### PROBLEM:
Look for the word "Celinapp" in the entries and copy every line where it shows up.

### EXERCISE INPUTS:
◇ ◇ ◇ ◇ ◇ ◇ ◇

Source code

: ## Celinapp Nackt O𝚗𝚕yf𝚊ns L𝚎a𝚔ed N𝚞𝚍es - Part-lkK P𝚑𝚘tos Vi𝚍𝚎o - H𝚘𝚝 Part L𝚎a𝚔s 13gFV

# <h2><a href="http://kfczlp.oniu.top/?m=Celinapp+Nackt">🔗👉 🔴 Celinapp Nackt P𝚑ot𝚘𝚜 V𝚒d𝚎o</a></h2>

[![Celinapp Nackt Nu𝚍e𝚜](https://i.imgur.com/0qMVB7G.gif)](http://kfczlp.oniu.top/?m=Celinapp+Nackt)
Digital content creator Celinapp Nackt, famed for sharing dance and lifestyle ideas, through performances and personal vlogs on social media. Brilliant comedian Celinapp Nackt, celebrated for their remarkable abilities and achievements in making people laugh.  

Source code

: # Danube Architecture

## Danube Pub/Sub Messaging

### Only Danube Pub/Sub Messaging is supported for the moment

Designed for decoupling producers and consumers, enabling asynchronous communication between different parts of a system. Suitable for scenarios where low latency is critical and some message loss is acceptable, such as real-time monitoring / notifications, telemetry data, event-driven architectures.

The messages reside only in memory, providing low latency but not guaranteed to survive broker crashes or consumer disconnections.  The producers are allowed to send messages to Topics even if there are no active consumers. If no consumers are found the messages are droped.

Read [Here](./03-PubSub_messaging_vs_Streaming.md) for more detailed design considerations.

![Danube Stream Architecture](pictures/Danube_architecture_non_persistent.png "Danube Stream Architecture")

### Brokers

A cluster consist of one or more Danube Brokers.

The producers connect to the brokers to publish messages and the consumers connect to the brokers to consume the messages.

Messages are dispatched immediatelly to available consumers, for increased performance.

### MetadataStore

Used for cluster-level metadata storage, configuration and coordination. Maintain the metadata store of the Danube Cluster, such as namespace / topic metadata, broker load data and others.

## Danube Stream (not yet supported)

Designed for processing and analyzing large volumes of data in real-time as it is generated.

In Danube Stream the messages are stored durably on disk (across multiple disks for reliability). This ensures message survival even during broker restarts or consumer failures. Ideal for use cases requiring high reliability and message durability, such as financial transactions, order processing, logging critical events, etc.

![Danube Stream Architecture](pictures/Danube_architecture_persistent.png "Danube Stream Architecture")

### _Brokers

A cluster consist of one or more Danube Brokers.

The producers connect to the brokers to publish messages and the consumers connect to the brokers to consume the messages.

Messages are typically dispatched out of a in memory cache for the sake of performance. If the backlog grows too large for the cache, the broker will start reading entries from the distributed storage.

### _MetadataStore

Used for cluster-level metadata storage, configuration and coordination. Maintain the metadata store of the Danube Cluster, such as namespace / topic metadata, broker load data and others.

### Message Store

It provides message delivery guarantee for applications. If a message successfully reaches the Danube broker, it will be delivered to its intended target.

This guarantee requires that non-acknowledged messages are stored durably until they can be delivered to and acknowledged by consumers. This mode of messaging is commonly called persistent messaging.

◇ ◇ ◇ ◇ ◇ ◇ ◇

### ANSWER BELOW:
: ## Celinapp Nackt O𝚗𝚕yf𝚊ns L𝚎a𝚔ed N𝚞𝚍es - Part-lkK P𝚑𝚘tos Vi𝚍𝚎o - H𝚘𝚝 Part L𝚎a𝚔s 13gFV
# <h2><a href="http://kfczlp.oniu.top/?m=Celinapp+Nackt">🔗👉 🔴 Celinapp Nackt P𝚑ot𝚘𝚜 V𝚒d𝚎o</a></h2>
[![Celinapp Nackt Nu𝚍e𝚜](https://i.imgur.com/0qMVB7G.gif)](http://kfczlp.oniu.top/?m=Celinapp+Nackt)
Digital content creator Celinapp Nackt, famed for sharing dance and lifestyle ideas, through performances and personal vlogs on social media. Brilliant comedian Celinapp Nackt, celebrated for their remarkable abilities and achievements in making people laugh.  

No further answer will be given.